Burdened | For The Wages of Sin is Death (Part I)
Tuesday, April 21st, 2009It is my experience that the quicker I can internally reconcile a situation I am going through, or, the quicker I can be honest with myself in processing the situation, the earlier Christ is freed to affect me, guiding and molding me to more resemble his image. Lately, I have been feeling the brokenness of the world. This started a couple months back in a process that I suspect God was using to help me better understand his grace. It was a difficult period in which I felt the weight of the consequence of my own brokenness in everything I did. The smallest slip of the tongue to another brother or sister would leave me feeling miserable for hours. It was a place I’ve never been before, a place that led to better understanding God’s love through experiencing (and then understanding) the reality and despair of an existence absent his grace.
I feel like that weight has morphed over the past several weeks. Lately I have been weighed down by the brokenness of the world around me. Let me now say, I know that I have hope in Christ. I know that it is through the cross that this entire world finds hope. But I also feel distant from God right now. I don’t feel that hope, I feel the weight of sin absent that hope. I feel the burden of broken relationships all around me.

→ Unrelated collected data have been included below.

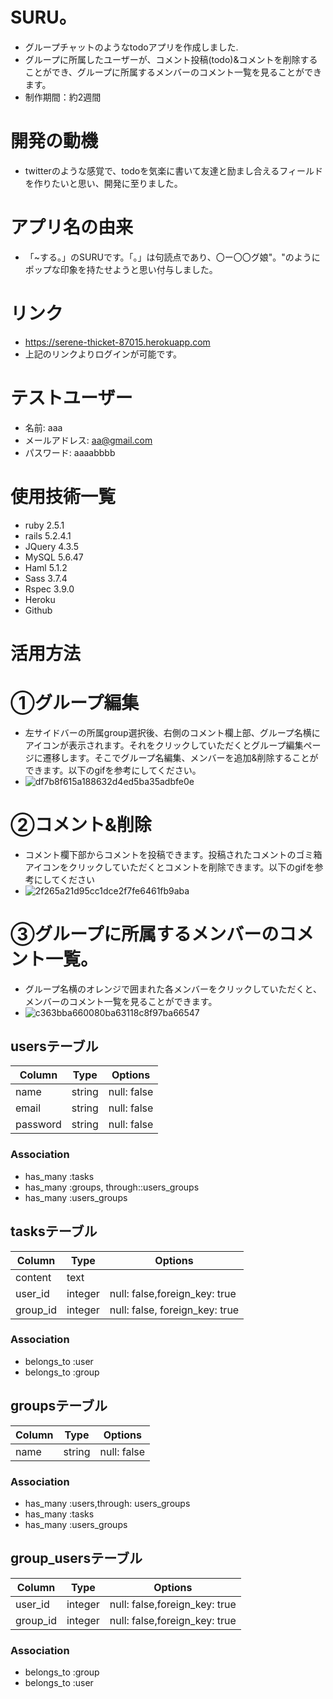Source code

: # SURU。
* グループチャットのようなtodoアプリを作成しました.
* グループに所属したユーザーが、コメント投稿(todo)&コメントを削除することができ、グループに所属するメンバーのコメント一覧を見ることができます。
* 制作期間：約2週間

# 開発の動機
* twitterのような感覚で、todoを気楽に書いて友達と励まし合えるフィールドを作りたいと思い、開発に至りました。

# アプリ名の由来
* 「~する。」のSURUです。「。」は句読点であり、〇ー〇〇グ娘"。"のようにポップな印象を持たせようと思い付与しました。

# リンク
* https://serene-thicket-87015.herokuapp.com
* 上記のリンクよりログインが可能です。

# テストユーザー
* 名前: aaa
* メールアドレス: aa@gmail.com
* パスワード: aaaabbbb

# 使用技術一覧
* ruby 2.5.1
* rails 5.2.4.1
* JQuery 4.3.5
* MySQL 5.6.47
* Haml 5.1.2
* Sass 3.7.4
* Rspec 3.9.0
* Heroku
* Github

# 活用方法
# ①グループ編集
* 左サイドバーの所属group選択後、右側のコメント欄上部、グループ名横にアイコンが表示されます。それをクリックしていただくとグループ編集ページに遷移します。そこでグループ名編集、メンバーを追加&削除することができます。以下のgifを参考にしてください。
* ![df7b8f615a188632d4ed5ba35adbfe0e](https://user-images.githubusercontent.com/60636877/77875662-b8858480-728b-11ea-89bb-96db3d234a2d.gif)



# ②コメント&削除
* コメント欄下部からコメントを投稿できます。投稿されたコメントのゴミ箱アイコンをクリックしていただくとコメントを削除できます。以下のgifを参考にしてください
* ![2f265a21d95cc1dce2f7fe6461fb9aba](https://user-images.githubusercontent.com/60636877/77875767-01d5d400-728c-11ea-8d35-36884ace66e1.gif)


# ③グループに所属するメンバーのコメント一覧。
* グループ名横のオレンジで囲まれた各メンバーをクリックしていただくと、メンバーのコメント一覧を見ることができます。
* ![c363bba660080ba63118c8f97ba66547](https://user-images.githubusercontent.com/60636877/77875568-6f353500-728b-11ea-9c0e-091bccd4d435.gif)


## usersテーブル
|Column|Type|Options|
|------|----|-------|
|name|string|null: false|
|email|string|null: false|
|password|string|null: false|

### Association
- has_many :tasks
- has_many :groups, through::users_groups
- has_many :users_groups


## tasksテーブル
|Column|Type|Options|
|------|----|-------|
|content|text|
|user_id|integer|null: false,foreign_key: true|
|group_id|integer|null: false, foreign_key: true|

### Association
- belongs_to :user
- belongs_to :group


## groupsテーブル
|Column|Type|Options|
|------|----|-------|
|name|string|null: false|


### Association
- has_many :users,through: users_groups
- has_many :tasks
- has_many :users_groups

## group_usersテーブル
|Column|Type|Options|
|------|----|-------|
|user_id|integer|null: false,foreign_key: true|
|group_id|integer|null: false,foreign_key: true|


### Association
- belongs_to :group
- belongs_to :user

This burden is worsened by not acknowledging it, by ignoring the spiritual pain of others. While some of what I’m talking about is rooted in the poverty of the world, it isn’t the driving force of this burden. This isn’t me reflecting on my own empathy for the poor. This is me reflecting on the selfish and prideful ways in which I experience my own relationships. This is me responding to the brokenness in each and every relationship on this earth. No one is exempt; poor and rich; American or African, marriages, brothers, sisters, teachers, students, pastors, businessmen, government, family, friends. Examine the relationships with those you care about most, those you see the most, with those you love or those you don’t even really like. Everyone of those relationships are affected by the brokenness of sin.
But here lies the hope, it is in these broken relationships that Christ shines most brightly to me. Even now, as I go through this difficult season, it was in an e-mail I received from a friend this morning that detailed God’s healing presence within his broken relationships that I experienced the most joy I’ve had all week. What a blessing.
My prayer in writing this is that it would help me work through this process. But I hope that we would all repent before the cross. None of us is free of blame for the collective brokenness of the world. Sin gives birth to more sin, and and the consequence is a perpetuating life-suffocating cycle for which we each hold responsibility.
May each of us humble ourselves to that reality and thank God for rescuing us, even while we continue to fall short of his perfection.
May you who are doing this, who are falling before the cross and desperately seeking Christ in your relationships, may each of you find joy in your obedience and strength in Him through your weakness. For you who have relationships that you have tried to carry out independent of God, it is my prayer that your eyes would be opened to the death that this inaction is causing throughout the world. Be honest with yourself first, then be honest with God. Only then can his mercy and grace take hold in your relationships.
“For while we were still weak, at the right time Christ died for the ungodly. For one will scarcely die for a righteous person–though perhaps for a good person one would dare even to die–but God shows his love for us in that while we were still sinners, Christ died for us. Since, therefore, we have now been justified by his blood, much more shall we be saved by him from the wrath of God.” (Romans 5:6-9)
May I realize this. May we all realize this. May we live that realization in all of our relationships (both with God and each other).